→ **Description of the task**
Write out the entries below once more, exactly, with the pictures left out.

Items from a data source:
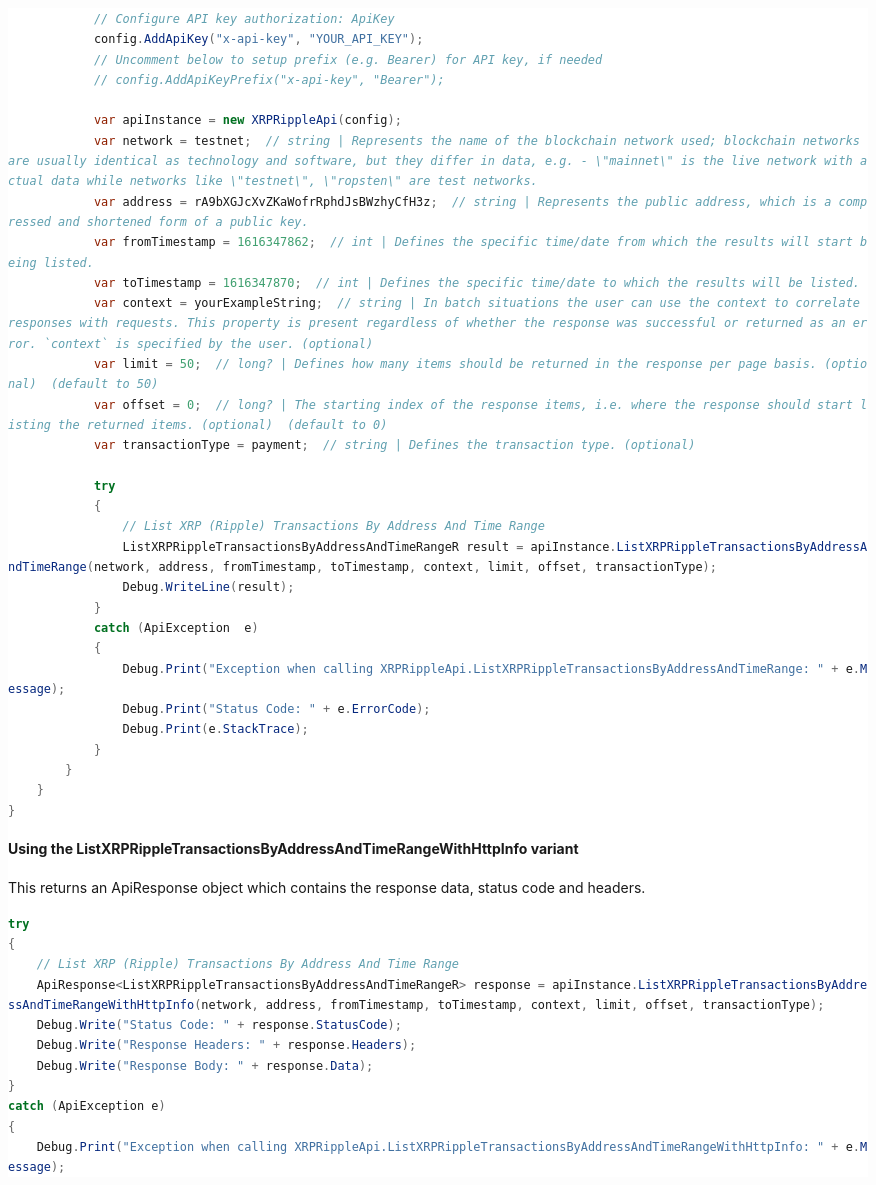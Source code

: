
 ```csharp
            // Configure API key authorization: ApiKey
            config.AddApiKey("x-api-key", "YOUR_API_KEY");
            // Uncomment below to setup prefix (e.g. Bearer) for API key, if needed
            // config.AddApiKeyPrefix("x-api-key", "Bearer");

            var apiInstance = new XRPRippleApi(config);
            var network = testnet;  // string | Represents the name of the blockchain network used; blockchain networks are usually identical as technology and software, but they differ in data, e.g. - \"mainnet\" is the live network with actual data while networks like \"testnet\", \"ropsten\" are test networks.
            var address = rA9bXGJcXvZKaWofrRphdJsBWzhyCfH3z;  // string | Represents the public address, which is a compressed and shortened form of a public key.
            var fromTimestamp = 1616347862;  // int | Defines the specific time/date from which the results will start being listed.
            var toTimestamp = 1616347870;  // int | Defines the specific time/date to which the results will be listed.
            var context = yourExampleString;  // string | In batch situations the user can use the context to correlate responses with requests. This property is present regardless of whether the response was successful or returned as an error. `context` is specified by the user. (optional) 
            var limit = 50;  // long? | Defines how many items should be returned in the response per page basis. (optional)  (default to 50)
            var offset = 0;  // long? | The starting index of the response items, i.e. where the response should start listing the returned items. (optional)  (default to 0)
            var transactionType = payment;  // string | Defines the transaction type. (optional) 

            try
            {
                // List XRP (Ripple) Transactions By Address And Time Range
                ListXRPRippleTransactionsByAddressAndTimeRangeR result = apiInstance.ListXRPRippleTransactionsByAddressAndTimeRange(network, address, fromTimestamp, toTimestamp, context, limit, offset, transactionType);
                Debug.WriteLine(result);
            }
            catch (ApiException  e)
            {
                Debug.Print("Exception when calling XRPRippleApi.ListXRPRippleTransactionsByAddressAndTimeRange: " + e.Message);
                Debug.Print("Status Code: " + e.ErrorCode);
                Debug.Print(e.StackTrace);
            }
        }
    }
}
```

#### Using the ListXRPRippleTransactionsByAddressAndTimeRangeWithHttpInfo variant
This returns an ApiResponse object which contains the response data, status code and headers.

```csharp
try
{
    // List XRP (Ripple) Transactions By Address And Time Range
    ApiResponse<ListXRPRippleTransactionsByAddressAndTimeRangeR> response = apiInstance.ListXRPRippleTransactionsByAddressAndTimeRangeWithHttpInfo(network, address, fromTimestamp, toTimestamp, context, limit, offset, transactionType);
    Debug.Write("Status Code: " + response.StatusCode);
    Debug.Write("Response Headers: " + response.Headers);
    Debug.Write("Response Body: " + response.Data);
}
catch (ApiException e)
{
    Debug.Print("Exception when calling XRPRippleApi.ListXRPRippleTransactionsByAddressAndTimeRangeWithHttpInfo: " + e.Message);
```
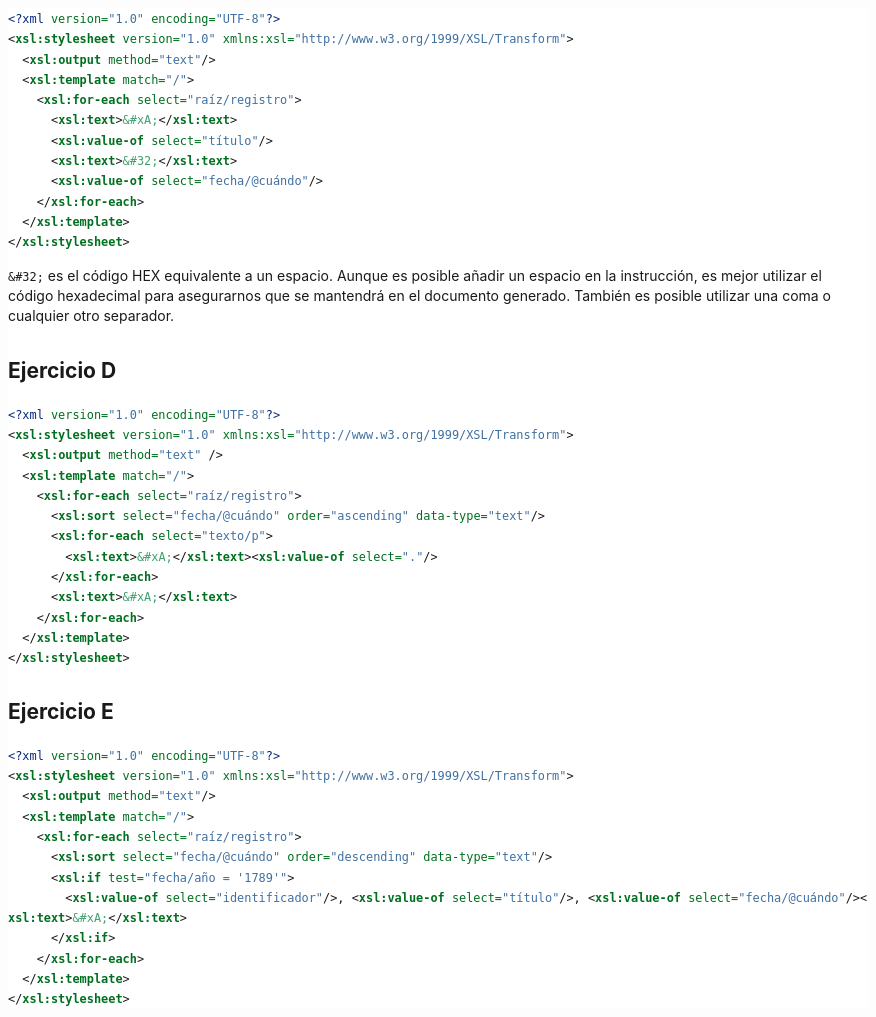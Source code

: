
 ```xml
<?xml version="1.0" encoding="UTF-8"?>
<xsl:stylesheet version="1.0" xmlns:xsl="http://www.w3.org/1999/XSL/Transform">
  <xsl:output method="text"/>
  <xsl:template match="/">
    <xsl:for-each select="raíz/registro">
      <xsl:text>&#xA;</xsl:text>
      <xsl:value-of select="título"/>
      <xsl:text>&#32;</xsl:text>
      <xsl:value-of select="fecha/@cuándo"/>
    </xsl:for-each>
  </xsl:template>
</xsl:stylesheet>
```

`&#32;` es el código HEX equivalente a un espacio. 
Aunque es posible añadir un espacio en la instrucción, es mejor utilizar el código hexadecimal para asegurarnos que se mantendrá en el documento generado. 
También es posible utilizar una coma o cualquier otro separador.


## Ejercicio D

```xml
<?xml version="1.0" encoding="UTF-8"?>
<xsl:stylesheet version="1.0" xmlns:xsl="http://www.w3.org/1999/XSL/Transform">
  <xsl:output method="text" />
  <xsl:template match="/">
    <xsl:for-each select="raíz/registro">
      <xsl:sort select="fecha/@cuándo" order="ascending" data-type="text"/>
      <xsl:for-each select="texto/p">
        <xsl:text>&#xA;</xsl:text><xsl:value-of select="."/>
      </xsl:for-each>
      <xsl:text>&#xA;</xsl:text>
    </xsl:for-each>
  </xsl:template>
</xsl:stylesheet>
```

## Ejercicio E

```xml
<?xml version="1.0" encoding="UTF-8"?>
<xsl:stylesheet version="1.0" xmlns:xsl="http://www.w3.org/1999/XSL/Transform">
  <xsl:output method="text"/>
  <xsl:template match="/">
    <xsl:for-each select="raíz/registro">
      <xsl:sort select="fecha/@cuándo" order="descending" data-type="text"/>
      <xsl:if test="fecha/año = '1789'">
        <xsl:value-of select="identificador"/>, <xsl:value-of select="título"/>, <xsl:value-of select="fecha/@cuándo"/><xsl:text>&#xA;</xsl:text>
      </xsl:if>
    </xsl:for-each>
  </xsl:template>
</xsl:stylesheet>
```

→ **Reply**
Source code

:
 ```csharp
            // Configure API key authorization: ApiKey
            config.AddApiKey("x-api-key", "YOUR_API_KEY");
            // Uncomment below to setup prefix (e.g. Bearer) for API key, if needed
            // config.AddApiKeyPrefix("x-api-key", "Bearer");

            var apiInstance = new XRPRippleApi(config);
            var network = testnet;  // string | Represents the name of the blockchain network used; blockchain networks are usually identical as technology and software, but they differ in data, e.g. - \"mainnet\" is the live network with actual data while networks like \"testnet\", \"ropsten\" are test networks.
            var address = rA9bXGJcXvZKaWofrRphdJsBWzhyCfH3z;  // string | Represents the public address, which is a compressed and shortened form of a public key.
            var fromTimestamp = 1616347862;  // int | Defines the specific time/date from which the results will start being listed.
            var toTimestamp = 1616347870;  // int | Defines the specific time/date to which the results will be listed.
            var context = yourExampleString;  // string | In batch situations the user can use the context to correlate responses with requests. This property is present regardless of whether the response was successful or returned as an error. `context` is specified by the user. (optional) 
            var limit = 50;  // long? | Defines how many items should be returned in the response per page basis. (optional)  (default to 50)
            var offset = 0;  // long? | The starting index of the response items, i.e. where the response should start listing the returned items. (optional)  (default to 0)
            var transactionType = payment;  // string | Defines the transaction type. (optional) 

            try
            {
                // List XRP (Ripple) Transactions By Address And Time Range
                ListXRPRippleTransactionsByAddressAndTimeRangeR result = apiInstance.ListXRPRippleTransactionsByAddressAndTimeRange(network, address, fromTimestamp, toTimestamp, context, limit, offset, transactionType);
                Debug.WriteLine(result);
            }
            catch (ApiException  e)
            {
                Debug.Print("Exception when calling XRPRippleApi.ListXRPRippleTransactionsByAddressAndTimeRange: " + e.Message);
                Debug.Print("Status Code: " + e.ErrorCode);
                Debug.Print(e.StackTrace);
            }
        }
    }
}
```

#### Using the ListXRPRippleTransactionsByAddressAndTimeRangeWithHttpInfo variant
This returns an ApiResponse object which contains the response data, status code and headers.

```csharp
try
{
    // List XRP (Ripple) Transactions By Address And Time Range
    ApiResponse<ListXRPRippleTransactionsByAddressAndTimeRangeR> response = apiInstance.ListXRPRippleTransactionsByAddressAndTimeRangeWithHttpInfo(network, address, fromTimestamp, toTimestamp, context, limit, offset, transactionType);
    Debug.Write("Status Code: " + response.StatusCode);
    Debug.Write("Response Headers: " + response.Headers);
    Debug.Write("Response Body: " + response.Data);
}
catch (ApiException e)
{
    Debug.Print("Exception when calling XRPRippleApi.ListXRPRippleTransactionsByAddressAndTimeRangeWithHttpInfo: " + e.Message);
```
Source code

:
 ```xml
<?xml version="1.0" encoding="UTF-8"?>
<xsl:stylesheet version="1.0" xmlns:xsl="http://www.w3.org/1999/XSL/Transform">
  <xsl:output method="text"/>
  <xsl:template match="/">
    <xsl:for-each select="raíz/registro">
      <xsl:text>&#xA;</xsl:text>
      <xsl:value-of select="título"/>
      <xsl:text>&#32;</xsl:text>
      <xsl:value-of select="fecha/@cuándo"/>
    </xsl:for-each>
  </xsl:template>
</xsl:stylesheet>
```

`&#32;` es el código HEX equivalente a un espacio. 
Aunque es posible añadir un espacio en la instrucción, es mejor utilizar el código hexadecimal para asegurarnos que se mantendrá en el documento generado. 
También es posible utilizar una coma o cualquier otro separador.


## Ejercicio D

```xml
<?xml version="1.0" encoding="UTF-8"?>
<xsl:stylesheet version="1.0" xmlns:xsl="http://www.w3.org/1999/XSL/Transform">
  <xsl:output method="text" />
  <xsl:template match="/">
    <xsl:for-each select="raíz/registro">
      <xsl:sort select="fecha/@cuándo" order="ascending" data-type="text"/>
      <xsl:for-each select="texto/p">
        <xsl:text>&#xA;</xsl:text><xsl:value-of select="."/>
      </xsl:for-each>
      <xsl:text>&#xA;</xsl:text>
    </xsl:for-each>
  </xsl:template>
</xsl:stylesheet>
```

## Ejercicio E

```xml
<?xml version="1.0" encoding="UTF-8"?>
<xsl:stylesheet version="1.0" xmlns:xsl="http://www.w3.org/1999/XSL/Transform">
  <xsl:output method="text"/>
  <xsl:template match="/">
    <xsl:for-each select="raíz/registro">
      <xsl:sort select="fecha/@cuándo" order="descending" data-type="text"/>
      <xsl:if test="fecha/año = '1789'">
        <xsl:value-of select="identificador"/>, <xsl:value-of select="título"/>, <xsl:value-of select="fecha/@cuándo"/><xsl:text>&#xA;</xsl:text>
      </xsl:if>
    </xsl:for-each>
  </xsl:template>
</xsl:stylesheet>
```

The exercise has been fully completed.